Exercise aim:
Search the records for lines with the word "como" and copy each match.

Given data:
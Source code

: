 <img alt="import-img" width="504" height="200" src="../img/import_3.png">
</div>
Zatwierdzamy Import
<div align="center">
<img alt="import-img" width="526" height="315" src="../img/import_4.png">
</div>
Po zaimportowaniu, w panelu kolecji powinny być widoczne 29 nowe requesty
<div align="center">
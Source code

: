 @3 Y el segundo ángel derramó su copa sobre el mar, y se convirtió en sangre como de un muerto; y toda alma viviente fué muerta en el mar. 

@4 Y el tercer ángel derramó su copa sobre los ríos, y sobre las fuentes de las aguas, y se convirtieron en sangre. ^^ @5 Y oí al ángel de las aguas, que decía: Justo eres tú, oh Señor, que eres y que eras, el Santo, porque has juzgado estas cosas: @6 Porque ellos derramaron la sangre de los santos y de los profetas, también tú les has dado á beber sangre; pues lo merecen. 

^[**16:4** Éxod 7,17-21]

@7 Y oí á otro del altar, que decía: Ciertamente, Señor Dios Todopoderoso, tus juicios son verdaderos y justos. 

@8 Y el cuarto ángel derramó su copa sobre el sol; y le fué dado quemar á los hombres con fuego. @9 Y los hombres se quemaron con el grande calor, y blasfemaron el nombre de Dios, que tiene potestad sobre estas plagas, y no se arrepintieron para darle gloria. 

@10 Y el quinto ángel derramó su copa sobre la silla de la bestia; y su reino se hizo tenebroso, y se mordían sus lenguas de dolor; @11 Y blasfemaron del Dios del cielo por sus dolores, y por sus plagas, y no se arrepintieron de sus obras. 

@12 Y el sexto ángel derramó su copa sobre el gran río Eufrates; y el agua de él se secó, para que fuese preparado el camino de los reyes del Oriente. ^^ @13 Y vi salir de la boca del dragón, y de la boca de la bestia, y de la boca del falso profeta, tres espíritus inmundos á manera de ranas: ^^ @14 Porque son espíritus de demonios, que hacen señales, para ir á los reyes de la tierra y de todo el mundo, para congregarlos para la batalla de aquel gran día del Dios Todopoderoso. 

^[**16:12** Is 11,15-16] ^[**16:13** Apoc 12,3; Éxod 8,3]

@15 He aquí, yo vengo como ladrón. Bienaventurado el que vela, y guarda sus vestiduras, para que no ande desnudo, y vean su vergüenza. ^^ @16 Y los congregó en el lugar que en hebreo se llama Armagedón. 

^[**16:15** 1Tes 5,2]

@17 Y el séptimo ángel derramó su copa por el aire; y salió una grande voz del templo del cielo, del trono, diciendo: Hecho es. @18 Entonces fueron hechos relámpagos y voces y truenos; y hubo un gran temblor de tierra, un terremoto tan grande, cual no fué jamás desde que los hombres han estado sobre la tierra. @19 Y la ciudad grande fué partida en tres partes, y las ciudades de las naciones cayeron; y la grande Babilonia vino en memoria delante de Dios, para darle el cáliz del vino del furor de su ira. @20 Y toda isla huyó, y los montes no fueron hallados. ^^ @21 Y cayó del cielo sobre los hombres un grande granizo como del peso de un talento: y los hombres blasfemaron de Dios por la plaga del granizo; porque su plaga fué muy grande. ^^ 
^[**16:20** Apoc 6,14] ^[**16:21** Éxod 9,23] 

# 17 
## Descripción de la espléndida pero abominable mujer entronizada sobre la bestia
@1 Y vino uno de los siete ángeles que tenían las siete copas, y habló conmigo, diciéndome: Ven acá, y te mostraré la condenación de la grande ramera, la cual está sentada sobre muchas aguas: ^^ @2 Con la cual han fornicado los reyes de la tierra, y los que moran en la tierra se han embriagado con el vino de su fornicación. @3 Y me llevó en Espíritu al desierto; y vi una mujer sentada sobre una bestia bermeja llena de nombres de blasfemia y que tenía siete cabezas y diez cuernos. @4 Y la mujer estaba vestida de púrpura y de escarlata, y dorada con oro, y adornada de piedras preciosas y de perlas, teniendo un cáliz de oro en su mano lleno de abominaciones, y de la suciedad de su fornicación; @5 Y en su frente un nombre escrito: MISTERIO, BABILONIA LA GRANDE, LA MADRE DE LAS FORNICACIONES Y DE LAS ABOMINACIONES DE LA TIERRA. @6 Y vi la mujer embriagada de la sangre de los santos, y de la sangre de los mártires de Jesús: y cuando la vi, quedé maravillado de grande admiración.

Worked solution:
: @3 Y el segundo ángel derramó su copa sobre el mar, y se convirtió en sangre como de un muerto; y toda alma viviente fué muerta en el mar. 
@15 He aquí, yo vengo como ladrón. Bienaventurado el que vela, y guarda sus vestiduras, para que no ande desnudo, y vean su vergüenza. ^^ @16 Y los congregó en el lugar que en hebreo se llama Armagedón. 
@17 Y el séptimo ángel derramó su copa por el aire; y salió una grande voz del templo del cielo, del trono, diciendo: Hecho es. @18 Entonces fueron hechos relámpagos y voces y truenos; y hubo un gran temblor de tierra, un terremoto tan grande, cual no fué jamás desde que los hombres han estado sobre la tierra. @19 Y la ciudad grande fué partida en tres partes, y las ciudades de las naciones cayeron; y la grande Babilonia vino en memoria delante de Dios, para darle el cáliz del vino del furor de su ira. @20 Y toda isla huyó, y los montes no fueron hallados. ^^ @21 Y cayó del cielo sobre los hombres un grande granizo como del peso de un talento: y los hombres blasfemaron de Dios por la plaga del granizo; porque su plaga fué muy grande. ^^ 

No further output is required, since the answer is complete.